Another thing I just considered on the same subject: despite that the tipping
point is different for each publisher, if half the publishers in the world
have killed paper printing, it'll likely accelerate the other half to do the
same due to the lack of economies of scale; despite that demand is down,
production costs may well increase. So perhaps there's a more universal
tipping point here.

------
partition
There are two things I like about paper that make it superior to viewing text
on an LCD or CRT (for most forms of text that exist), that unfortunately the
article, which is FUD shill from the paper industry, doesn't cover.

1\. Ease of annotation and manipulation.

I can mark up text with physical writing implements much more easily than I
can with an annotation tool in some document viewer. Personally I find this
critical for absorbing material like technical papers and lecture notes.
Especially for mathematical notes.

The best electronic-display approximation to this would be a tablet that
doubles as a display, such as the Wacom Intuos. The iPad and Kindle are the
closest alternatives if it is not important to annotate text. Even then, big
sacrifices are made in manipulability.

Probably the best thing about paper is the fact that I can get one piece of
paper at much less cost than an iPad or Kindle. It's not just that you can do
some task on a _single sheet_ of paper better than you can on the iPad app
that tries to replicate that task. It's that the cost difference also applies
for N pieces of paper versus N iPads; there are tasks that operate on multiple
sheets of paper that are hard to do with the usual solutions that exist today
for this, which are window managers. Either window managers need to get a lot
better (I've used Windows + WinSplit, xmonad, Divvy and a few other attempts
at reigning in the horrible wm in OS X), or there needs to be better hardware
for doing so. Multitouch trackpads might be a good starting point.

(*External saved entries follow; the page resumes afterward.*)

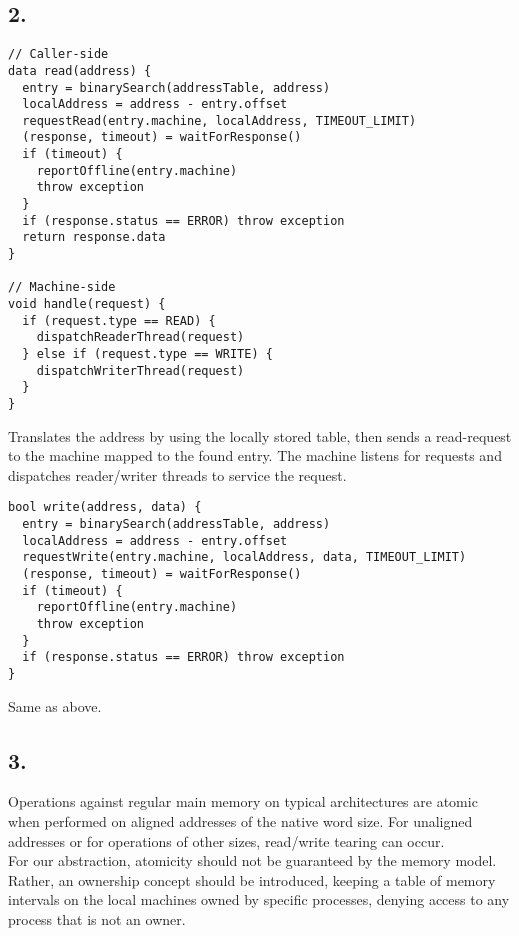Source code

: \documentclass[12pt]{article}
\begin{document}
\subsection*{2.} %

\begin{verbatim}
// Caller-side
data read(address) {
  entry = binarySearch(addressTable, address)
  localAddress = address - entry.offset
  requestRead(entry.machine, localAddress, TIMEOUT_LIMIT)
  (response, timeout) = waitForResponse()
  if (timeout) {
    reportOffline(entry.machine)
    throw exception
  }
  if (response.status == ERROR) throw exception
  return response.data
}

// Machine-side
void handle(request) {
  if (request.type == READ) {
    dispatchReaderThread(request)
  } else if (request.type == WRITE) {
    dispatchWriterThread(request)
  }
}
\end{verbatim}

\noindent Translates the address by using the locally stored table, then sends a read-request to the machine mapped to the found entry. The machine listens for requests and dispatches reader/writer threads to service the request.

\begin{verbatim}
bool write(address, data) {
  entry = binarySearch(addressTable, address)
  localAddress = address - entry.offset
  requestWrite(entry.machine, localAddress, data, TIMEOUT_LIMIT)
  (response, timeout) = waitForResponse()
  if (timeout) {
    reportOffline(entry.machine)
    throw exception
  }
  if (response.status == ERROR) throw exception
}
\end{verbatim}

\noindent Same as above.

\subsection*{3.} %

Operations against regular main memory on typical architectures are atomic when performed on aligned addresses of the native word size. For unaligned addresses or for operations of other sizes, read/write tearing can occur. \\
For our abstraction, atomicity should not be guaranteed by the memory model. Rather, an ownership concept should be introduced, keeping a table of memory intervals on the local machines owned by specific processes, denying access to any process that is not an owner.
\end{document}
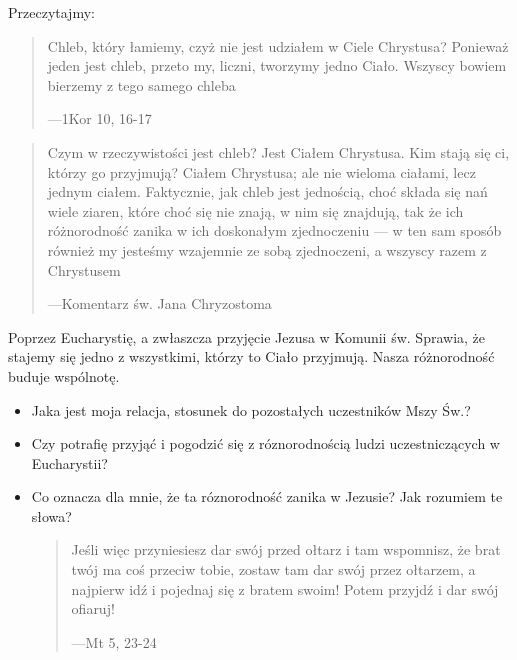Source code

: \documentclass[a5paper,10pt,polish]{book}
\begin{document}
Przeczytajmy:
\begin{quote}

Chleb, który łamiemy, czyż nie jest udziałem w Ciele Chrystusa? Ponieważ jeden jest chleb, przeto my, liczni, tworzymy jedno Ciało. Wszyscy bowiem bierzemy z tego samego chleba

\begin{flushright}
---1Kor 10, 16-17
\end{flushright}
\end{quote}
\begin{quote}

Czym w rzeczywistości jest chleb? Jest Ciałem Chrystusa. Kim stają się ci, którzy go przyjmują? Ciałem Chrystusa; ale nie wieloma ciałami, lecz jednym ciałem. Faktycznie, jak chleb jest jednością, choć składa się nań wiele ziaren, które choć się nie znają, w nim się znajdują, tak że ich różnorodność zanika w ich doskonałym zjednoczeniu — w ten sam sposób również my jesteśmy wzajemnie ze sobą zjednoczeni, a wszyscy razem z Chrystusem

\begin{flushright}
---Komentarz św. Jana Chryzostoma
\end{flushright}
\end{quote}

Poprzez Eucharystię, a zwłaszcza przyjęcie Jezusa w Komunii św. Sprawia, że stajemy się jedno z wszystkimi, którzy to Ciało przyjmują. Nasza różnorodność buduje wspólnotę.
\begin{itemize}
\item {} 
Jaka jest moja relacja, stosunek do pozostałych uczestników Mszy Św.?

\item {} 
Czy potrafię przyjąć i pogodzić się z róznorodnością ludzi uczestniczących w Eucharystii?

\item {} 
Co oznacza dla mnie, że ta róznorodność zanika w Jezusie? Jak rozumiem te słowa?
\begin{quote}

Jeśli więc przyniesiesz dar swój przed ołtarz i tam wspomnisz, że brat twój ma coś przeciw tobie, zostaw tam dar swój przez ołtarzem, a najpierw idź i pojednaj się z bratem swoim! Potem przyjdź i dar swój ofiaruj!

\begin{flushright}
---Mt 5, 23-24
\end{flushright}
\end{quote}

\end{itemize}
\end{document}
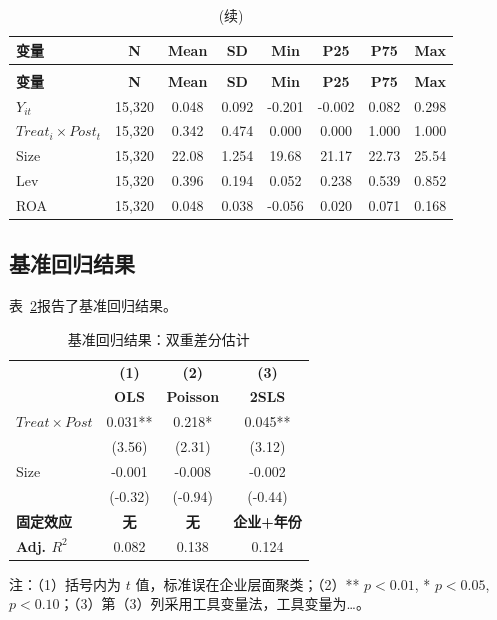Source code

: \documentclass[lang=cn, aaffiliation={中国}]{ctexart}
\begin{document}
\begin{longtable}{lccccccc}
    \caption{描述性统计}
    \label{tab:desc}\\
    \toprule
    \textbf{变量} & \textbf{N} & \textbf{Mean} & \textbf{SD} & \textbf{Min} & \textbf{P25} & \textbf{P75} & \textbf{Max} \\
    \midrule
    \endfirsthead
    \caption{(续)}\\
    \toprule
    \textbf{变量} & \textbf{N} & \textbf{Mean} & \textbf{SD} & \textbf{Min} & \textbf{P25} & \textbf{P75} & \textbf{Max} \\
    \midrule
    \endhead
    \bottomrule
    \endfoot
    $Y_{it}$ & 15,320 & 0.048 & 0.092 & -0.201 & -0.002 & 0.082 & 0.298 \\
    $Treat_i \times Post_t$ & 15,320 & 0.342 & 0.474 & 0.000 & 0.000 & 1.000 & 1.000 \\
    Size & 15,320 & 22.08 & 1.254 & 19.68 & 21.17 & 22.73 & 25.54 \\
    Lev & 15,320 & 0.396 & 0.194 & 0.052 & 0.238 & 0.539 & 0.852 \\
    ROA & 15,320 & 0.048 & 0.038 & -0.056 & 0.020 & 0.071 & 0.168 \\
\end{longtable}

\subsection{基准回归结果}
\label{sec:baseline}

表~\ref{tab:did}报告了基准回归结果。

\begin{table}[htbp]
    \centering
    \caption{基准回归结果：双重差分估计}
    \label{tab:did}
    \begin{threeparttable}
        \begin{tabular}{lccc}
            \toprule
            \textbf{} & \textbf{(1)} & \textbf{(2)} & \textbf{(3)} \\
            & \textbf{OLS} & \textbf{Poisson} & \textbf{2SLS} \\
            \midrule
            $Treat \times Post$ & 0.031\*** & 0.218\** & 0.045\*** \\
              & (3.56) & (2.31) & (3.12) \\
            Size & -0.001 & -0.008 & -0.002 \\
              & (-0.32) & (-0.94) & (-0.44) \\
            \midrule
            \textbf{固定效应} & \textbf{无} & \textbf{无} & \textbf{企业+年份} \\
            \textbf{Adj. $R^2$} & 0.082 & 0.138 & 0.124 \\
            \bottomrule
        \end{tabular}
        \begin{tablenotes}\footnotesize
            \item 注：（1）括号内为 $t$ 值，标准误在企业层面聚类；（2）\*** $p<0.01$, \** $p<0.05$, \* $p<0.10$；（3）第（3）列采用工具变量法，工具变量为\dots。
        \end{tablenotes}
    \end{threeparttable}
\end{table}
\end{document}
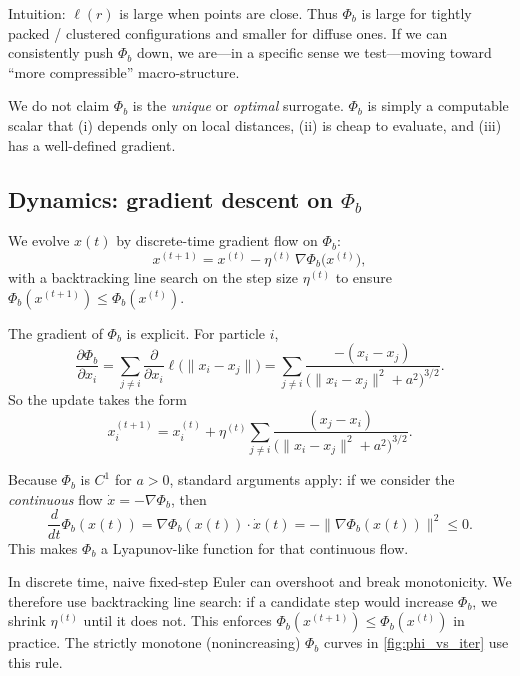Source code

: \documentclass[11pt,a4paper]{article}
\numberwithin{equation}{section}
\newcommand{\norm}[1]{\lVert #1\rVert}
\newcommand{\phib}{\Phi_b}
\begin{document}
Intuition: $\ell(r)$ is large when points are close. Thus $\phib$ is large for tightly packed / clustered configurations and smaller for diffuse ones. If we can consistently push $\phib$ down, we are---in a specific sense we test---moving toward ``more compressible'' macro-structure.

We do not claim $\phib$ is the \emph{unique} or \emph{optimal} surrogate. $\phib$ is simply a computable scalar that (i) depends only on local distances, (ii) is cheap to evaluate, and (iii) has a well-defined gradient.

\subsection{Dynamics: gradient descent on $\phib$}
We evolve $x(t)$ by discrete-time gradient flow on $\phib$:
\begin{equation}
\label{eq:update}
x^{(t+1)} = x^{(t)} - \eta^{(t)} \, \nabla \phib \big( x^{(t)} \big),
\end{equation}
with a backtracking line search on the step size $\eta^{(t)}$ to ensure $\phib(x^{(t+1)}) \le \phib(x^{(t)})$.

The gradient of $\phib$ is explicit. For particle $i$,
\begin{equation}
\label{eq:gradphib}
\frac{\partial \phib}{\partial x_i}
= \sum_{j \neq i}
\frac{\partial}{\partial x_i}
\ell\!\big( \norm{x_i - x_j} \big)
= \sum_{j \neq i}
\frac{-(x_i - x_j)}{\big(\norm{x_i-x_j}^2 + a^2\big)^{3/2}}.
\end{equation}
So the update takes the form
\begin{equation}
\label{eq:force-like}
x_i^{(t+1)} =
x_i^{(t)} + \eta^{(t)} \sum_{j \neq i}
\frac{(x_j - x_i)}{\big(\norm{x_i-x_j}^2 + a^2\big)^{3/2}}.
\end{equation}

Because $\phib$ is $C^1$ for $a>0$, standard arguments apply: if we consider the \emph{continuous} flow $\dot x = -\nabla \phib$, then
\begin{equation}
\frac{d}{dt}\phib(x(t))
= \nabla \phib(x(t)) \cdot \dot x(t)
= - \norm{\nabla \phib(x(t))}^2 \le 0.
\end{equation}
This makes $\phib$ a Lyapunov-like function for that continuous flow.

In discrete time, naive fixed-step Euler can overshoot and break monotonicity. We therefore use backtracking line search: if a candidate step would increase $\phib$, we shrink $\eta^{(t)}$ until it does not. This enforces $\phib(x^{(t+1)}) \le \phib(x^{(t)})$ in practice. The strictly monotone (nonincreasing) $\phib$ curves in \cref{fig:phi_vs_iter} use this rule.
\end{document}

2\. How it interacts with ambient light.

I find that reading text on paper is much easier on the eyes than reading an
electronic imitation of it. This is because of how unreadable electronic text
is in comparison:

a. Content creators tend toward black text on white backgrounds. This is much
higher contrast than you get with black text/white background for paper. The
readability of the content is worse the higher the contrast ratio of your
display.

b. The rest tend toward a variation of white text on black backgrounds. That
is almost as bad.

c. Monitor settings. The monitor's brightness needs to be appropriate for both
the amount of ambient light and the content being displayed in particular.
There are solutions like Apple's laptop LCD displays that depend on ambient
light, but in general the monitor setting is more often the wrong setting than
the right one because of (a, b) content being used together frequently + the
hassle of adjusting the brightness and ignorance of 'correct' brightness
settings in general.

This is where I think there might be an electronic solution; for instance, how
about a PDF viewer or display driver hook that remaps the colors of the
documents to something more bearable? You can sidestep (a, b) and somewhat
mitigate (c) if you say, assume that everyone is using the highest (or
default, or as a customizable) setting on their monitors. You already see this
with just about every fancy vim/textmate color scheme, and more relevantly,
the Inverse scheme of the Readability bookmarklet.